Polaroid Sun 660

A ‘90s Instant Classic

7 min read by Dmitri and Betty.
Polaroid 600 is a fixed 116mm f/11 lens 3⅛² instant film viewfinder camera. Automatic. Launched in 1981, USA.

Back in the ‘90s, you either had a flip Polaroid, or you wanted one. At least that’s how it felt in Russia. The imports just began flowing in, satisfying the forbidden cravings for foreign goods.

My parents were lucky enough to afford and care about creative tools like Polaroid’s newest instant camera system. It remained with us for a few years until we packed our stuff, along with a few precious little square frames to make a big move to Canada. The rest, including our 600 system, was sold and given away.

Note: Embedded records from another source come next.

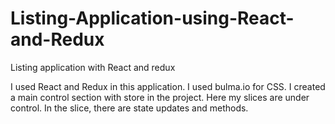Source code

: # Listing-Application-using-React-and-Redux
Listing application with React and redux

I used React and Redux in this application. I used bulma.io for CSS.
I created a main control section with store in the project. Here my slices are under control.
In the slice, there are state updates and methods.


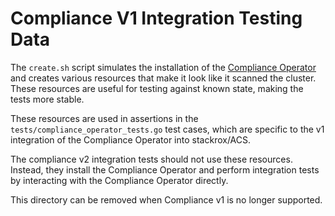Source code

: # Compliance V1 Integration Testing Data

The `create.sh` script simulates the installation of the [Compliance
Operator](https://github.com/ComplianceAsCode/compliance-operator) and creates
various resources that make it look like it scanned the cluster. These
resources are useful for testing against known state, making the tests more stable.

These resources are used in assertions in the
`tests/compliance_operator_tests.go` test cases, which are specific to the v1
integration of the Compliance Operator into stackrox/ACS.

The compliance v2 integration tests should not use these resources. Instead,
they install the Compliance Operator and perform integration tests by
interacting with the Compliance Operator directly.

This directory can be removed when Compliance v1 is no longer supported.
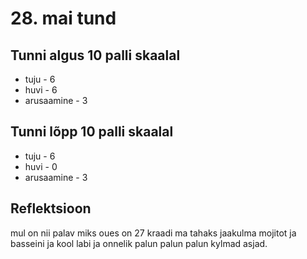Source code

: # 28. mai tund

## Tunni algus 10 palli skaalal

-   tuju - 6
-   huvi - 6
-   arusaamine - 3

## Tunni lõpp 10 palli skaalal

-   tuju - 6
-   huvi - 0
-   arusaamine - 3

## Reflektsioon

mul on nii palav miks oues on 27 kraadi ma tahaks jaakulma mojitot ja basseini ja kool labi ja onnelik palun palun palun kylmad asjad.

My favourite feature of any instant camera is being able to hold, gift, or keep a physical image that is one-of-a-kind, impossible to replicate, moments after clicking the shutter.

The camera.

Polaroid 600-series cameras come in a vast variety of designs. The plastic injection mould bodies retain the same basic structure: a flip cover that hosts the flash and a base with integral electronics, a plastic lens, and a film ejection mechanism. The shape and colours given to the shell, however, may defy practical limitations. The cameras sport a range of designs, from retro-modern to insane, some shaped like cartoon characters, French fries, or lego bricks.

My Sun 660 LMS, freshly purchased at a local thrift shop, shares its basic features with most of the cameras in the long line of 600s. A plastic 116mm 𝒇11 lens with autofocus and auto-exposure, a simple viewfinder with a minimum focus distance of one meter and a 1/4 to 1/200 shutter.

The flash fires in all light conditions, though it’s easy to bypass by pressing down on the “inner” shutter button — a sleeve for the red button that could be pulled on. Unlike many integral systems of the time, it only takes ten seconds to charge, and it happens to be very bright.

The camera has an exposure compensation notch, which has to be slid about a third of the way towards the dark side. This is because the new Polaroid Originals film is slightly more sensitive than the long-expired Polaroid film from the ‘90s.

It may take some time to get the right exposure with this camera since the film is very finicky about light; the slider could be counter-intuitive at times. This guide, for a pricier SX-70 camera, has detailed instructions on how to master the light, and it applies to 660 just the same.

Sonar focusing mechanism. The camera’s peculiar focusing system uses sound, inaudible to the human ear, to determine the distance to the subject. Once calculated, one of the internal “template” lenses slides-in behind the main one to “correct the vision.” Due to the mechanics of this apparatus, shooting out of the window does not work. The sound waves reflect off the glass, and whatever’s beyond it is very likely to be out of focus.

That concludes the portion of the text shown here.